Back in July we discussed the case of a fatal car accident in which the wrong driver was blamed for causing it. Although police eventually cleared her name by declaring that it was the deceased victim who drove into oncoming traffic, the woman who survived the crash continues to struggle with her own debilitating injuries.
The May crash on Highway 1 resulted in a confusing mess for accident investigators to untangle. When the surviving San Gregorio, California, woman awoke in a hospital bed, she had no memory of the incident. She was simply told that another woman had died and that it was her fault. It wasn't until two months later that police, acting on information provided by the surviving victim's father, recanted their accusation. An ATM receipt from a withdrawal the night of the crash proved that the woman was driving south, not north as police had assumed. That piece of evidence exonerated the woman, but it didn't lessen the serious injuries she'd suffered, nor did it take away her mounting medical bills.

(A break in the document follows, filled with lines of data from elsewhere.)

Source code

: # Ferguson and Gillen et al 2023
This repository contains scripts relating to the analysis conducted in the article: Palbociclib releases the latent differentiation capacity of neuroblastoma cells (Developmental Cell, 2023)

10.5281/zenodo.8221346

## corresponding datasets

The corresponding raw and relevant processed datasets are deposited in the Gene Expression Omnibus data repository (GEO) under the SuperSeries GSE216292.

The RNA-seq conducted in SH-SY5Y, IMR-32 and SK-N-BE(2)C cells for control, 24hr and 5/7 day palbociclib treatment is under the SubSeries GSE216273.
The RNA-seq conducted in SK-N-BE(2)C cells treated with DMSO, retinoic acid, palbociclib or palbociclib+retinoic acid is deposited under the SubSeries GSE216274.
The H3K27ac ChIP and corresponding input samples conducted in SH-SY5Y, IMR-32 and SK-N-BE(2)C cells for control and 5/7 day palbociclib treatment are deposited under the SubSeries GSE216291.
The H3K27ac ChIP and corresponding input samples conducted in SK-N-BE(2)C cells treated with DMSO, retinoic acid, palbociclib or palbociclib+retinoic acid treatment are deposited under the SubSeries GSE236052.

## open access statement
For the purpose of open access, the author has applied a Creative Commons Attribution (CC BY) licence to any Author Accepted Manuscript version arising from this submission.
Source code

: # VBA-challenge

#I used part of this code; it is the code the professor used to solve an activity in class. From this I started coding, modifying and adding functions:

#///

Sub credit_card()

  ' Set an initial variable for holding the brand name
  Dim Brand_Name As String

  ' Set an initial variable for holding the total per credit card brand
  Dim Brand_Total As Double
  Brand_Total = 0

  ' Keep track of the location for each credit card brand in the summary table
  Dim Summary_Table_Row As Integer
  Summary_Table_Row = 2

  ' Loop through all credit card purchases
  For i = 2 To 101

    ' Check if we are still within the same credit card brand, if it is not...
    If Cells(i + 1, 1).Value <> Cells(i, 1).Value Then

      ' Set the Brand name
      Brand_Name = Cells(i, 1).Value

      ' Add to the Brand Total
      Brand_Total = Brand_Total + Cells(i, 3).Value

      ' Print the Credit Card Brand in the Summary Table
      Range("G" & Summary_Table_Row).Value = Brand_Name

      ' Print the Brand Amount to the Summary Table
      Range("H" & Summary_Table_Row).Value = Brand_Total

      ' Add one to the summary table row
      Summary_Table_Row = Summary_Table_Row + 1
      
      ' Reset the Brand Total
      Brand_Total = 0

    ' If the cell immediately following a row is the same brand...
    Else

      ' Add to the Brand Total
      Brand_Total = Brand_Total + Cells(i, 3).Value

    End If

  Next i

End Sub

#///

The 54-year-old woman, a math and music teacher on the San Mateo County coast, continues to use a wheelchair and a walker and has not been able to return to work. It was only recently that she became well enough to start physical therapy. Meanwhile, she's been struggling to support herself and her 10-year-old daughter, relying on her own savings and loans from friends to pay the bills. With almost $1 million in medical expenses piling up, she's unsure what the future holds both physically and financially.
Whereas before she may have been subject to a wrongful death lawsuit by the deceased victim's family, she may now have the option of filing a personal injury suit against the woman's estate. When car accidents sideline victims with injury and debt, a civil suit is one way to manage recovery.